如何在sts.adfuller()函数中设置时间序列固定滞后阶数？以及如何使多变量ADF检验使用相同滞后阶数以获得一致P值？

阿华AIGC实验室

2026-4-28

Hey there! Let's break down your two questions about setting lag orders in the Augmented Dickey-Fuller (ADF) test using statsmodels:

Answers to ADF Test Lag Order Questions

Question 1: How to set a fixed lag order in `sts.adfuller()`?

To force the ADF test to use a specific, fixed number of lags instead of letting it auto-select based on criteria like AIC/BIC, you just need to adjust two parameters in the adfuller() function:

Set autolag=None to turn off automatic lag selection.
Pass your desired lag count to the lags parameter as an integer.

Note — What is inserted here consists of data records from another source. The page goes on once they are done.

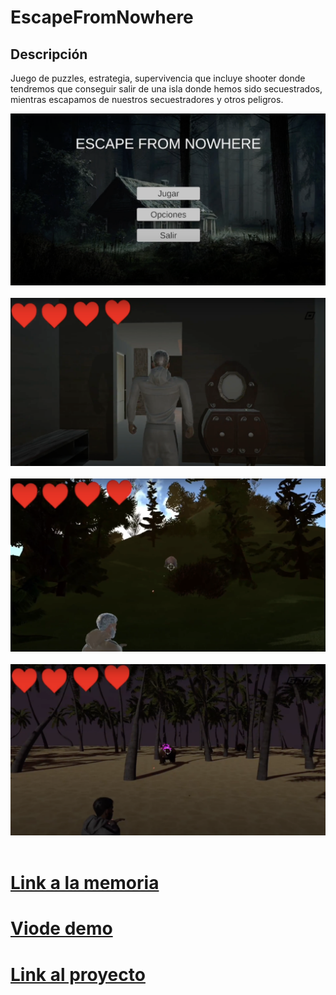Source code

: # EscapeFromNowhere

## Descripción

Juego de puzzles, estrategia, supervivencia que incluye shooter donde tendremos que conseguir salir de una isla donde hemos sido secuestrados, mientras escapamos de nuestros secuestradores y otros peligros.


<img src="Captura de pantalla 2023-05-30 a las 0.35.52.png" title="" alt="" whidth="" height="" />&nbsp;
<img src="Captura de pantalla 2023-05-30 a las 0.36.15.png" title="" alt="" whidth="" height="" />&nbsp;
<img src="Captura de pantalla 2023-05-30 a las 0.36.33.png" title="" alt="" whidth="" height="" />&nbsp;
<img src="Captura de pantalla 2023-05-30 a las 0.37.09.png" title="" alt="" whidth="" height="" />&nbsp;
<img src="Captura de pantalla 2023-05-30 a las 0.37.19.png" title="" alt="" whidth="" height="" />&nbsp;



# [Link a la memoria](https://docs.google.com/document/d/1F_HAZigc0l9C7mPLSkFqU8tVaUnyCZtOgHDuv_236KY/edit?usp=sharing)
# [Viode demo](https://drive.google.com/file/d/1yMhRTaBkme2eRFv1K2K8dFpk4ZisjiCE/view?usp=sharing)
# [Link al proyecto](https://drive.google.com/file/d/1t8xSzo_c7PoNmYs0H9He94oPIKzM9KUF/view?usp=sharing)
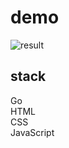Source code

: # demo
![result](https://github.com/ryusei1068/weChat.wiki.git)

## stack  
Go  
HTML  
CSS   
JavaScript   
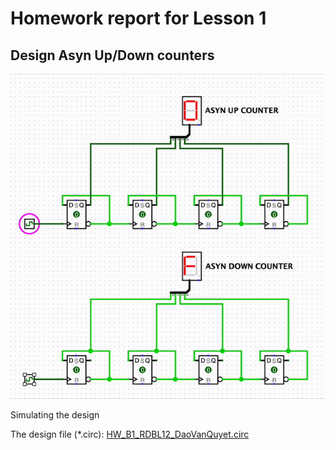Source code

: # Homework report for Lesson 1

## Design Asyn Up/Down counters

![](./design.gif)

Simulating the design

The design file (*.circ): [HW_B1_RDBL12_DaoVanQuyet.circ](./HW_B1_RDBL12_DaoVanQuyet.circ)
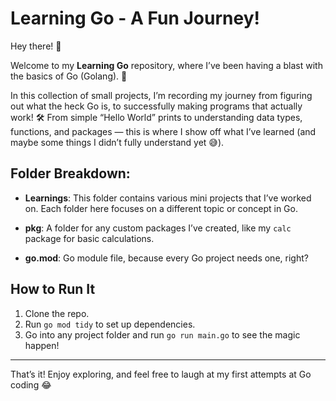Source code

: # Learning Go - A Fun Journey!

Hey there! 👋

Welcome to my **Learning Go** repository, where I’ve been having a blast with the basics of Go (Golang). 🚀

In this collection of small projects, I’m recording my journey from figuring out what the heck Go is, to successfully making programs that actually work! 🛠️ From simple “Hello World” prints to understanding data types, functions, and packages — this is where I show off what I’ve learned (and maybe some things I didn’t fully understand yet 😅).

## Folder Breakdown:

- **Learnings**: This folder contains various mini projects that I’ve worked on. Each folder here focuses on a different topic or concept in Go.

- **pkg**: A folder for any custom packages I’ve created, like my `calc` package for basic calculations.

- **go.mod**: Go module file, because every Go project needs one, right?


## How to Run It

1. Clone the repo.
2. Run `go mod tidy` to set up dependencies.
3. Go into any project folder and run `go run main.go` to see the magic happen!

---

That’s it! Enjoy exploring, and feel free to laugh at my first attempts at Go coding 😂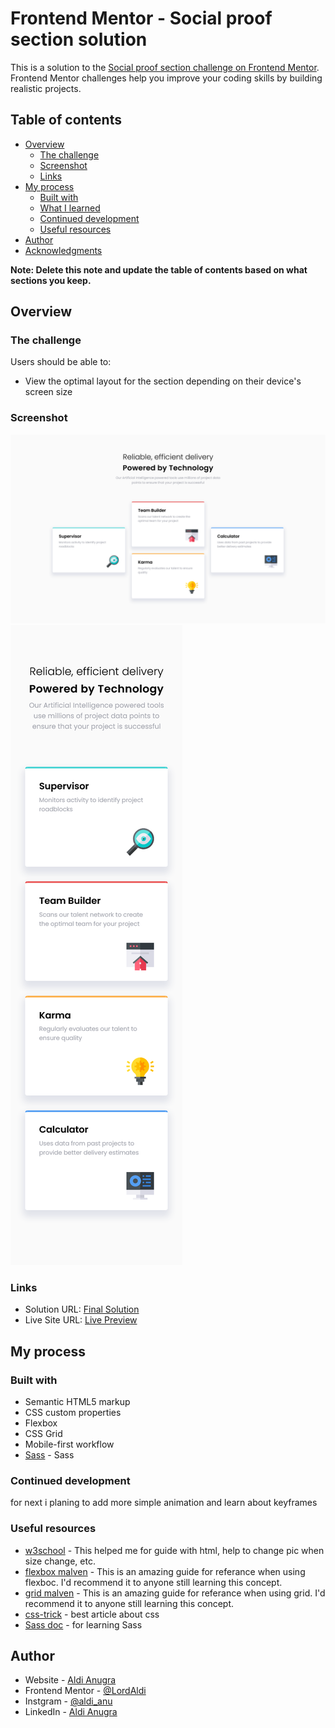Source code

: # Frontend Mentor - Social proof section solution

This is a solution to the [Social proof section challenge on Frontend Mentor](https://www.frontendmentor.io/challenges/social-proof-section-6e0qTv_bA). Frontend Mentor challenges help you improve your coding skills by building realistic projects.

## Table of contents

- [Overview](#overview)
  - [The challenge](#the-challenge)
  - [Screenshot](#screenshot)
  - [Links](#links)
- [My process](#my-process)
  - [Built with](#built-with)
  - [What I learned](#what-i-learned)
  - [Continued development](#continued-development)
  - [Useful resources](#useful-resources)
- [Author](#author)
- [Acknowledgments](#acknowledgments)

**Note: Delete this note and update the table of contents based on what sections you keep.**

## Overview

### The challenge

Users should be able to:

- View the optimal layout for the section depending on their device's screen size

### Screenshot

![Final Desktop](./design/screenshot/desktop.png)
![Final Mobile](./design/screenshot/mobile.png)

### Links

- Solution URL: [Final Solution](https://www.frontendmentor.io/solutions/four-card-feature-section-using-sass-and-animation-UP7b4zeIn)
- Live Site URL: [Live Preview](https://lordaldi.github.io/FourCardFeatureSection-FrontEndMentor/)

## My process

### Built with

- Semantic HTML5 markup
- CSS custom properties
- Flexbox
- CSS Grid
- Mobile-first workflow
- [Sass](https://sass-lang.com/) - Sass

### Continued development

for next i planing to add more simple animation and learn about keyframes

### Useful resources

- [w3school](https://www.w3schools.com/) - This helped me for guide with html, help to change pic when size change, etc.
- [flexbox malven](https://flexbox.malven.co/) - This is an amazing guide for referance when using flexboc. I'd recommend it to anyone still learning this concept.
- [grid malven](https://grid.malven.co/) - This is an amazing guide for referance when using grid. I'd recommend it to anyone still learning this concept.
- [css-trick](https://css-tricks.com/) - best article about css
- [Sass doc](https://sass-lang.com/) - for learning Sass

## Author

- Website - [Aldi Anugra](https://github.com/LordAldi)
- Frontend Mentor - [@LordAldi](https://www.frontendmentor.io/profile/LordAldi)
- Instgram - [@aldi_anu](https://www.instagram.com/aldi_anu/)
- LinkedIn - [Aldi Anugra](https://www.linkedin.com/in/aldi-anugra-333132199/)
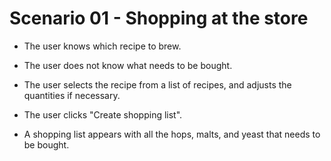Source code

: # Scenario 01 - Shopping at the store

- The user knows which recipe to brew.
- The user does not know what needs to be bought.

- The user selects the recipe from a list of recipes, and adjusts the quantities if necessary.
- The user clicks "Create shopping list".
- A shopping list appears with all the hops, malts, and yeast that needs to be bought.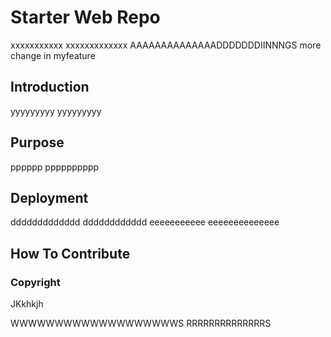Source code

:# Starter Web Repo

xxxxxxxxxxx
xxxxxxxxxxxxx
AAAAAAAAAAAAAADDDDDDDIINNNGS
more change in myfeature

## Introduction

yyyyyyyyy
yyyyyyyyy

## Purpose

pppppp
pppppppppp

## Deployment

ddddddddddddd
dddddddddddd
eeeeeeeeeee
eeeeeeeeeeeeee

## How To Contribute

### Copyright
JKkhkjh

WWWWWWWWWWWWWWWWWWWS
RRRRRRRRRRRRRRS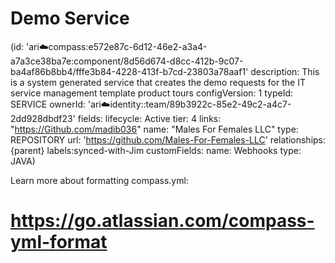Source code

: # Demo Service

(id: 'ari:cloud:compass:e572e87c-6d12-46e2-a3a4-a7a3ce38ba7e:component/8d56d674-d8cc-412b-9c07-ba4af86b8bb4/fffe3b84-4228-413f-b7cd-23803a78aaf1'
description: This is a system generated service that creates the demo requests for the IT service management template product tours
configVersion: 1
typeId: SERVICE
ownerId: 'ari:cloud:identity::team/89b3922c-85e2-49c2-a4c7-2dd928dbdf23'
fields:
lifecycle: Active
tier: 4
links: "https://Github.com/madib036"
name: "Males For Females LLC"
type: REPOSITORY
url: 'https://github.com/Males-For-Females-LLC'
relationships: {parent}
labels:synced-with-Jim
customFields:
name: Webhooks
type: JAVA)

Learn more about formatting compass.yml:
# https://go.atlassian.com/compass-yml-format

Here's a quick code example:

import statsmodels.tsa.stattools as sts

# Assume `your_time_series` is your single-variable time series data
fixed_lag_result = sts.adfuller(your_time_series, lags=2, autolag=None)

This will run the ADF test with exactly 2 lags every time, no automatic adjustments.

Question 2: How to get consistent P-values across multiple variables with a uniform lag order?

The default behavior of adfuller() (using autolag='AIC' by default) picks lag orders individually for each variable based on that variable's own information criterion. That's why your two test results have different lags (2 vs 1) and P-values (0.477 vs 0.0)—each variable's optimal lag (per AIC) is different.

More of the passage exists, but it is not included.